На особую ситуацию вокруг тогдашнего Берлина бросает весьма характерный свет другой эпизод, который я пережил не сам, разумеется, и про который мне позднее рассказал Штиллер. Во время очередного пребывания в Восточном Берлине я встретился с Клаусом (он специально приехал из Западного Берлина – повидать меня) и подарил ему книгу о художнике Леоне Баксте в моем переводе на немецкий язык, изданную ленинградским издательством «Аврора». Когда он возвращался в Западный Берлин, на пограничном пункте таможенник подозрительно уставился на книгу, и Штиллер объяснил ему, что это подарок советского переводчика этой книги, который, кстати сказать, перевел на русский язык и его роман. Тираж журнала «Нева», в котором вышел этот роман, был опубликован и составил один миллион восемьсот тысяч экземпляров, так что гэдээровскому пограничнику он выразил надежду, что его, западногерманского писателя Клауса Штиллера, книги вскоре, несомненно, переведут и на восточнонемецкий.
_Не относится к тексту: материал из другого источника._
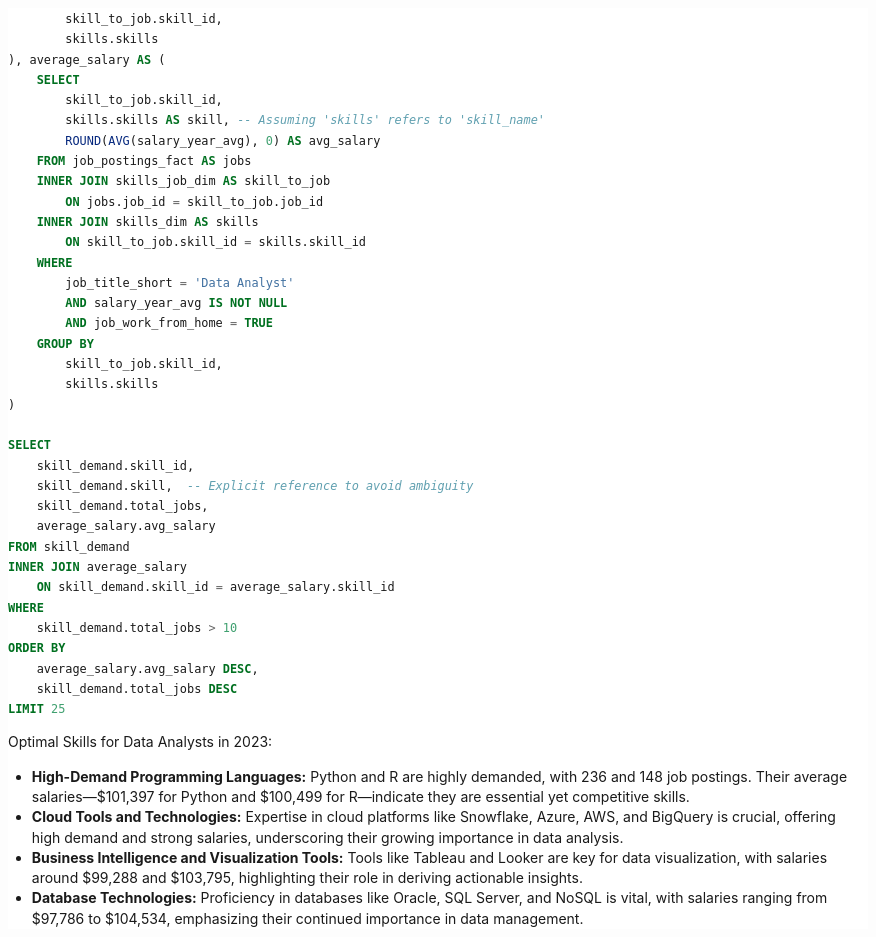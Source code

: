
 ```sql
        skill_to_job.skill_id,
        skills.skills
), average_salary AS (
    SELECT
        skill_to_job.skill_id,
        skills.skills AS skill, -- Assuming 'skills' refers to 'skill_name'
        ROUND(AVG(salary_year_avg), 0) AS avg_salary
    FROM job_postings_fact AS jobs
    INNER JOIN skills_job_dim AS skill_to_job
        ON jobs.job_id = skill_to_job.job_id
    INNER JOIN skills_dim AS skills 
        ON skill_to_job.skill_id = skills.skill_id
    WHERE
        job_title_short = 'Data Analyst'
        AND salary_year_avg IS NOT NULL
        AND job_work_from_home = TRUE
    GROUP BY
        skill_to_job.skill_id,
        skills.skills
)

SELECT
    skill_demand.skill_id,
    skill_demand.skill,  -- Explicit reference to avoid ambiguity
    skill_demand.total_jobs,
    average_salary.avg_salary
FROM skill_demand
INNER JOIN average_salary
    ON skill_demand.skill_id = average_salary.skill_id
WHERE
    skill_demand.total_jobs > 10
ORDER BY
    average_salary.avg_salary DESC,
    skill_demand.total_jobs DESC
LIMIT 25
```
Optimal Skills for Data Analysts in 2023:

- **High-Demand Programming Languages:** Python and R are highly demanded, with 236 and 148 job postings. Their average salaries—$101,397 for Python and $100,499 for R—indicate they are essential yet competitive skills.
- **Cloud Tools and Technologies:** Expertise in cloud platforms like Snowflake, Azure, AWS, and BigQuery is crucial, offering high demand and strong salaries, underscoring their growing importance in data analysis.
- **Business Intelligence and Visualization Tools:** Tools like Tableau and Looker are key for data visualization, with salaries around $99,288 and $103,795, highlighting their role in deriving actionable insights.
- **Database Technologies:** Proficiency in databases like Oracle, SQL Server, and NoSQL is vital, with salaries ranging from $97,786 to $104,534, emphasizing their continued importance in data management.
Не думаю, что с чувством юмора у пограничника ГДР все было в порядке.
Несколько проблематичнее для меня – это уже восьмидесятые годы – сложился визит Гюнтера Грасса в Ленинград. К нему в Москве прикрепили некую даму в качестве сопровождающей, которая чуть ли не препятствовала тому, чтобы могли вестись другие разговоры, кроме разговоров гостя с переводчиком. Один-единственный раз мы сидели в его номере в гостинице «Европейская», и сопровождающей накоротко пришлось отлучиться в туалет. Мы заговорили (что Гюнтера Грасса очень интересовало) об антисемитизме в Советском Союзе. Но времени для обстоятельного ответа у меня не нашлось: слишком быстро сопровождающая вернулась в комнату, и по ее взгляду можно было понять, что она по меньшей мере пыталась угадать, о чем говорили за время ее отсутствия. Я смог ответить Грассу лишь на следующий день завуалированным образом – небольшим анекдотом. Мы сидели в ресторане ленинградского Союза писателей. Сюда мы пришли после прогулки по набережной Невы от самой Стрелки Васильевского острова. «Здесь, на набережной Невы (несколько домов отсюда), у моего приятеля-художника, еврея между прочим, мастерская, – рассказывал я Грассу. – Так этот приятель каждое утро поглядывает на Неву и с тревогой ждет нового залпа „Авроры“, который на этот раз возвестит не о новой революции, а об очередном погроме». Грасс ответил историей из одной из своих книг о его тете в сегодняшней польской деревне, которую он там навестил. Он предложил ей уехать вместе с ним на Запад. Жить ей там будет легче, лучше; и он купит ей дом, кур, свинью, корову – все, что она захочет. «Но тетя, – так рассказывал он, – лишь кивнула и сказала: „Да, на Западе лучше. Но на Востоке красивше“». Не знаю, насколько точно я это передал, но по смыслу – совершенно точно.